**Assigned task:**
In the records below, begin at the line that has "width of 1600px." and stop after the line that has "This method allows"; quote those lines verbatim and nothing more.

═══ Provided data ═══

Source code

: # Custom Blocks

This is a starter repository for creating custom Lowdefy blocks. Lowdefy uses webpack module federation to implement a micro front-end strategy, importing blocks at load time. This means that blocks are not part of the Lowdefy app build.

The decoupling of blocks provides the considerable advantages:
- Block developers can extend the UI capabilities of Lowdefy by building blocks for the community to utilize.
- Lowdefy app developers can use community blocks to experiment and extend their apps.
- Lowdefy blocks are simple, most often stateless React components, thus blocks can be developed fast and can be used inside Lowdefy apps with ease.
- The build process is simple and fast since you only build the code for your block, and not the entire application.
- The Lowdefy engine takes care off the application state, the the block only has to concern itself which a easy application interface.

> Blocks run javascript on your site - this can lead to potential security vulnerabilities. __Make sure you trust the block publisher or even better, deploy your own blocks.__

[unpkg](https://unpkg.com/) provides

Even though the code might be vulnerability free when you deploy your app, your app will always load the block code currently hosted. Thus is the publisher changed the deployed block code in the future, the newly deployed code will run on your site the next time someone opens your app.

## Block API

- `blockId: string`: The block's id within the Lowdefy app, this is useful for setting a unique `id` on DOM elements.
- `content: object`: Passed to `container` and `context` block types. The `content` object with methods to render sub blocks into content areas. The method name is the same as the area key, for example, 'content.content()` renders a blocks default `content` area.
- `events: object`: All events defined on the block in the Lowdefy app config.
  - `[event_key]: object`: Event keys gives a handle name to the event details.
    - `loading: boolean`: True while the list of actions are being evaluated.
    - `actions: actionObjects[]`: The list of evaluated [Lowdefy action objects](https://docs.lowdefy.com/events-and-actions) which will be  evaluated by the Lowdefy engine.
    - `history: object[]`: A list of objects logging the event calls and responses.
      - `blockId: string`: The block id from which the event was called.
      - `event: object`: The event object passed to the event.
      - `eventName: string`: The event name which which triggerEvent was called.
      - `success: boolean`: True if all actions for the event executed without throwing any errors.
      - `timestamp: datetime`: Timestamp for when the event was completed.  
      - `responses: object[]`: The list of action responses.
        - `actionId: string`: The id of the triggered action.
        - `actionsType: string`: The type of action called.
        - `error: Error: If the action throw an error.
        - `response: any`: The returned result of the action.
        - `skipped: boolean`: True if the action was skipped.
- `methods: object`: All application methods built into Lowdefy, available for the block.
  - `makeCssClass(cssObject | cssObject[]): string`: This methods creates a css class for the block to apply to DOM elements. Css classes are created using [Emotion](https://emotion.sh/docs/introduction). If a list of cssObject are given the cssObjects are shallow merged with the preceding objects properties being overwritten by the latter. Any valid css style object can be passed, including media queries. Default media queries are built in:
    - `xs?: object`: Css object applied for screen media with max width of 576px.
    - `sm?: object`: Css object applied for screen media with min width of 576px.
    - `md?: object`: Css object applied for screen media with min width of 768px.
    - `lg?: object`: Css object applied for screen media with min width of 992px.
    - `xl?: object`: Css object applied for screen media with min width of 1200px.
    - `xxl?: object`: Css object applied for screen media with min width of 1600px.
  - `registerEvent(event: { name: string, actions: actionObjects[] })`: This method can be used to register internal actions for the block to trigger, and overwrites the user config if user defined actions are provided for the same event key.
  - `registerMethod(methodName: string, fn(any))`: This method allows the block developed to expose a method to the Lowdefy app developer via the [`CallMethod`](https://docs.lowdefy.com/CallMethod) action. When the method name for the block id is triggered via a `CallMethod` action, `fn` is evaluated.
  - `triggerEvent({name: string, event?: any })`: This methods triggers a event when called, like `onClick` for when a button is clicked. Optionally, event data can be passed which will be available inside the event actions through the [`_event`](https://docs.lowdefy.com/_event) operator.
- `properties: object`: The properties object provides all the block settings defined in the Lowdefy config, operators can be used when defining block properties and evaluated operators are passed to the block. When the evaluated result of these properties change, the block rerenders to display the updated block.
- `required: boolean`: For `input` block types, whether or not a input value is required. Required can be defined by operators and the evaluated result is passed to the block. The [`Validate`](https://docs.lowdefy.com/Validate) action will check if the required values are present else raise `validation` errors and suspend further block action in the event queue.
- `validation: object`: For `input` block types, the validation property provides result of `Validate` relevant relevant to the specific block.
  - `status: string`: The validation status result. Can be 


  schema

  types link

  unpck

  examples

═══

**Answer area:**
    - `xxl?: object`: Css object applied for screen media with min width of 1600px.
  - `registerEvent(event: { name: string, actions: actionObjects[] })`: This method can be used to register internal actions for the block to trigger, and overwrites the user config if user defined actions are provided for the same event key.
  - `registerMethod(methodName: string, fn(any))`: This method allows the block developed to expose a method to the Lowdefy app developer via the [`CallMethod`](https://docs.lowdefy.com/CallMethod) action. When the method name for the block id is triggered via a `CallMethod` action, `fn` is evaluated.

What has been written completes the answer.